Last month, I contacted State Sen. John Douglas to relay my concerns about this crisis. I suggested exploring other sources of revenue, such as an increased cigarette tax, which, according to an article last month in the Atlanta-Journal Constitution, many states are using to close the funding gaps.
Sen. Douglas said he does not support higher taxes but thinks the way to get out of recession is to encourage business and not increase taxes, because [the] government stepping in and taking money for, in many cases, foolish and reckless programs accomplishes nothing.
At last count, there are at least 40 other states ranked higher educationally than Georgia. What's foolish and reckless is to suggest that by spending far less, we will be able to accomplish much more. It's waving a white flag in the face of our children, as if to say: We give up. You're on your own now.

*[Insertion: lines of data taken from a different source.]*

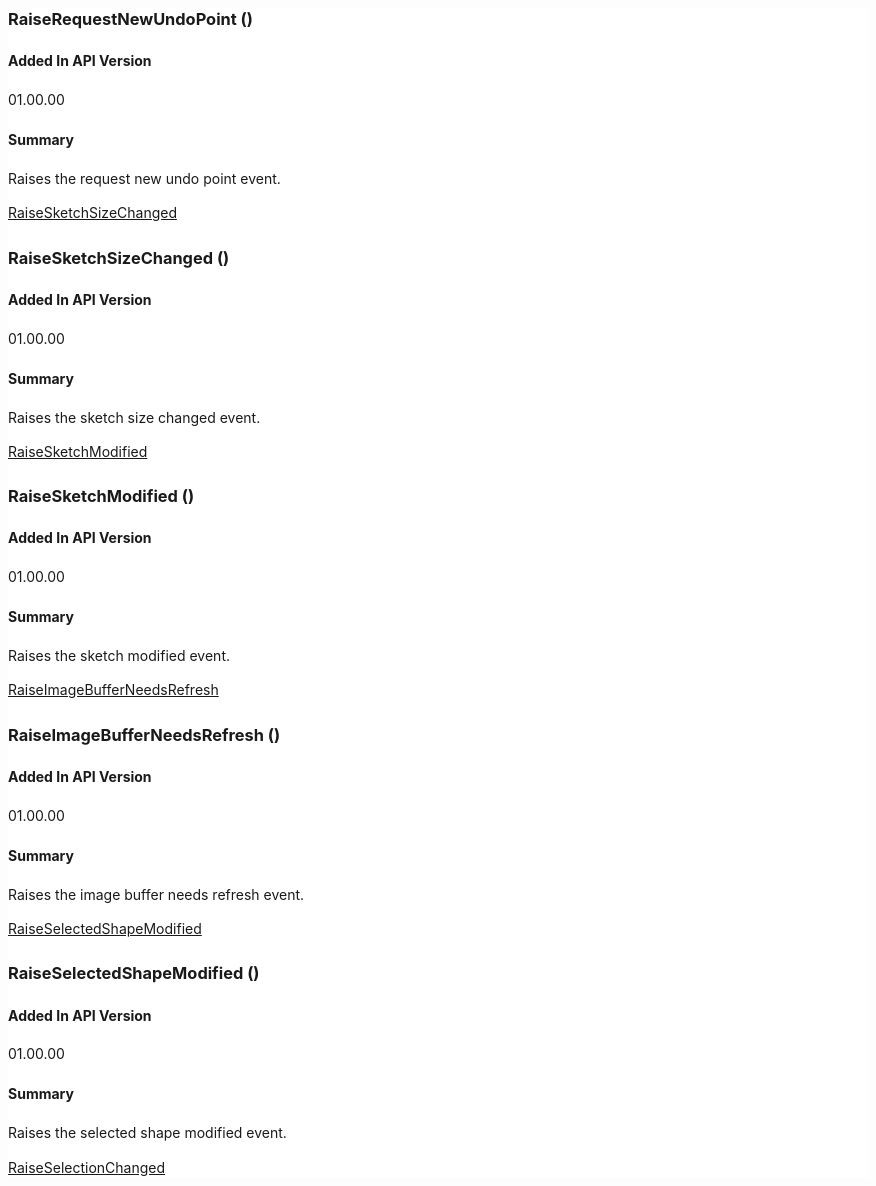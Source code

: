 <h3>RaiseRequestNewUndoPoint ()</h3>

<h4>Added In API Version</h4>

<p>01.00.00</p>

<h4>Summary</h4>

<p>Raises the request new undo point event.</p>
</td></tr><tr><td style='width:25%' class='term'><a href='#84af3428-9ddb-4077-80e2-395cdd7c357c'>RaiseSketchSizeChanged</a></td><td style='width:75%' class='def'><p><a name="84af3428-9ddb-4077-80e2-395cdd7c357c"></a></p>

<h3>RaiseSketchSizeChanged ()</h3>

<h4>Added In API Version</h4>

<p>01.00.00</p>

<h4>Summary</h4>

<p>Raises the sketch size changed event.</p>
</td></tr><tr><td style='width:25%' class='term'><a href='#0397c493-2447-4821-b2ae-c9ec2b787ee7'>RaiseSketchModified</a></td><td style='width:75%' ><p><a name="0397c493-2447-4821-b2ae-c9ec2b787ee7"></a></p>

<h3>RaiseSketchModified ()</h3>

<h4>Added In API Version</h4>

<p>01.00.00</p>

<h4>Summary</h4>

<p>Raises the sketch modified event.</p>
</td></tr><tr><td style='width:25%' class='term'><a href='#b15bb772-3412-482c-b837-ee1127fa6e34'>RaiseImageBufferNeedsRefresh</a></td><td style='width:75%' class='def'><p><a name="b15bb772-3412-482c-b837-ee1127fa6e34"></a></p>

<h3>RaiseImageBufferNeedsRefresh ()</h3>

<h4>Added In API Version</h4>

<p>01.00.00</p>

<h4>Summary</h4>

<p>Raises the image buffer needs refresh event.</p>
</td></tr><tr><td style='width:25%' class='term'><a href='#e45d118b-f27c-495b-a008-7d9cce1e16c5'>RaiseSelectedShapeModified</a></td><td style='width:75%' ><p><a name="e45d118b-f27c-495b-a008-7d9cce1e16c5"></a></p>

<h3>RaiseSelectedShapeModified ()</h3>

<h4>Added In API Version</h4>

<p>01.00.00</p>

<h4>Summary</h4>

<p>Raises the selected shape modified event.</p>
</td></tr><tr><td style='width:25%' class='term'><a href='#aee6deb6-f24d-4ed4-beb4-427ff2da676c'>RaiseSelectionChanged</a></td><td style='width:75%' class='def'><p><a name="aee6deb6-f24d-4ed4-beb4-427ff2da676c"></a></p>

These cuts are being made with one goal in mind: getting the left side of the business ledger to match the right. Making the cut process public would have been largely unproductive, resulting in a lot of angry people getting together to make their case why their jobs should be saved. They should have that right. But misguidedly yelling at Dr. Whatley and the board is like yelling at the store clerk who has nothing to do with setting the price point.

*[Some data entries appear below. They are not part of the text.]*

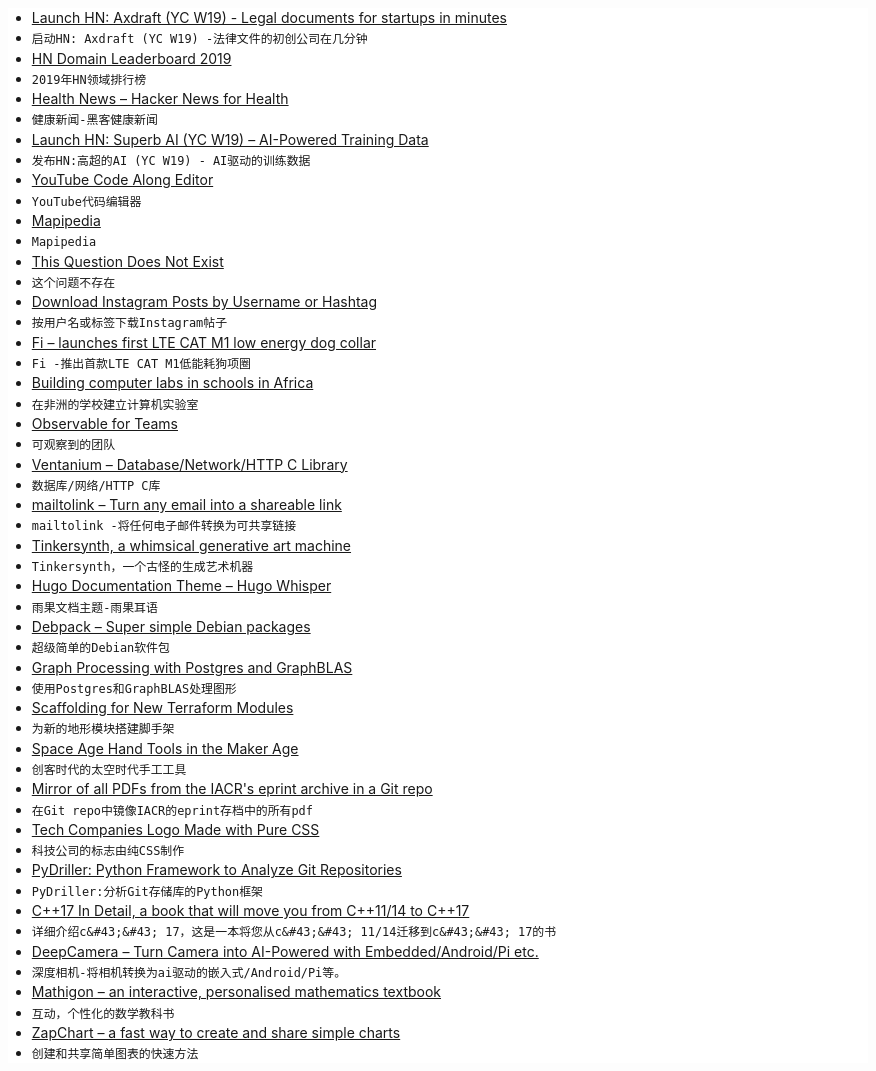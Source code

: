 - [Launch HN: Axdraft (YC W19) - Legal documents for startups in minutes](https://news.ycombinator.com/item?id=19372623)
- `启动HN: Axdraft (YC W19) -法律文件的初创公司在几分钟`
- [ HN Domain Leaderboard 2019](https://hnleaderboard.com)
- `2019年HN领域排行榜`
- [ Health News – Hacker News for Health](https://news.nukleosome.com/)
- `健康新闻-黑客健康新闻`
- [Launch HN: Superb AI (YC W19) – AI-Powered Training Data](https://news.ycombinator.com/item?id=19380813)
- `发布HN:高超的AI (YC W19) - AI驱动的训练数据`
- [ YouTube Code Along Editor](http://codecast.me/?yo)
- `YouTube代码编辑器`
- [ Mapipedia](https://news.ycombinator.com/item?id=19367046)
- `Mapipedia`
- [ This Question Does Not Exist](https://stackroboflow.com)
- `这个问题不存在`
- [ Download Instagram Posts by Username or Hashtag](https://vurku.com)
- `按用户名或标签下载Instagram帖子`
- [ Fi – launches first LTE CAT M1 low energy dog collar](https://tryfi.com/)
- `Fi -推出首款LTE CAT M1低能耗狗项圈`
- [ Building computer labs in schools in Africa](https://techlitafrica.org/)
- `在非洲的学校建立计算机实验室`
- [ Observable for Teams](https://observablehq.com/teams)
- `可观察到的团队`
- [ Ventanium – Database/Network/HTTP C Library](https://github.com/ventanium/ventanium)
- `数据库/网络/HTTP C库`
- [ mailtolink – Turn any email into a shareable link](https://mailtolink.com)
- `mailtolink -将任何电子邮件转换为可共享链接`
- [ Tinkersynth, a whimsical generative art machine](https://tinkersynth.com/slopes)
- `Tinkersynth，一个古怪的生成艺术机器`
- [ Hugo Documentation Theme – Hugo Whisper](https://hugo-whisper.netlify.com/)
- `雨果文档主题-雨果耳语`
- [ Debpack – Super simple Debian packages](https://github.com/hoffa/debpack)
- `超级简单的Debian软件包`
- [ Graph Processing with Postgres and GraphBLAS](https://github.com/michelp/pggraphblas)
- `使用Postgres和GraphBLAS处理图形`
- [ Scaffolding for New Terraform Modules](https://github.com/sudokar/generator-tf-module)
- `为新的地形模块搭建脚手架`
- [ Space Age Hand Tools in the Maker Age](https://justinmiller.io/posts/2019/03/14/vw681/)
- `创客时代的太空时代手工工具`
- [ Mirror of all PDFs from the IACR&#39;s eprint archive in a Git repo](https://github.com/tuxxy/IACR-eprint-mirror)
- `在Git repo中镜像IACR的eprint存档中的所有pdf`
- [ Tech Companies Logo Made with Pure CSS](https://github.com/outbrain/tech-companies-logos-in-css/)
- `科技公司的标志由纯CSS制作`
- [ PyDriller: Python Framework to Analyze Git Repositories](https://pydriller.readthedocs.io/en/latest/)
- `PyDriller:分析Git存储库的Python框架`
- [ C&#43;&#43;17 In Detail, a book that will move you from C&#43;&#43;11/14 to C&#43;&#43;17](https://news.ycombinator.com/item?id=19391591)
- `详细介绍c&#43;&#43; 17，这是一本将您从c&#43;&#43; 11/14迁移到c&#43;&#43; 17的书`
- [ DeepCamera – Turn Camera into AI-Powered with Embedded/Android/Pi etc.](https://github.com/SharpAI/DeepCamera)
- `深度相机-将相机转换为ai驱动的嵌入式/Android/Pi等。`
- [ Mathigon – an interactive, personalised mathematics textbook](https://mathigon.org/)
- `互动，个性化的数学教科书`
- [ ZapChart – a fast way to create and share simple charts](https://zapchart.com/)
- `创建和共享简单图表的快速方法`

You see, voices outside of education continue to make its most important decisions. Suggestions like yours, to eliminate administrator salaries, are twisted logic. Newton High does have six assistant principals. Newton High also has the largest enrollment of the three high schools and has been overcrowded almost every year I've taught in it. We need them.
My suggestion is this: take our legislators to task for the mess they are creating. If they do nothing, vote them out and get someone who will be a forward thinker. While were discussing cuts, do you think we need 236 legislators to disagree two months out of the year and get paid a teacher's yearly salary (including per diems) for it?
For teachers, substitute pay is gone, meaning teachers are covering classes for one another and getting burned out. Contracts have been delayed so long that finding a job in the profession at the same time college graduates and other displaced veterans are looking will be an improbable search.
For those blessed enough to continue teaching, there is legislation on the table to reduce employer retirement contributions to half a percent, freezing teacher salaries, charging educators for all health benefits, eliminating RESAs, and a slew of other offenses too many to name. Even for the faithful, this is a tall task, especially when all anyone wants to discuss is how many of you to fire. The system is broken and needs to be fixed.
Dr. Martin Luther King, Jr. said it best: Injustice anywhere is a threat to justice everywhere. If you let us fight this battle alone, one way or another, it will come to your doorstep and you will want someone to help fight for you.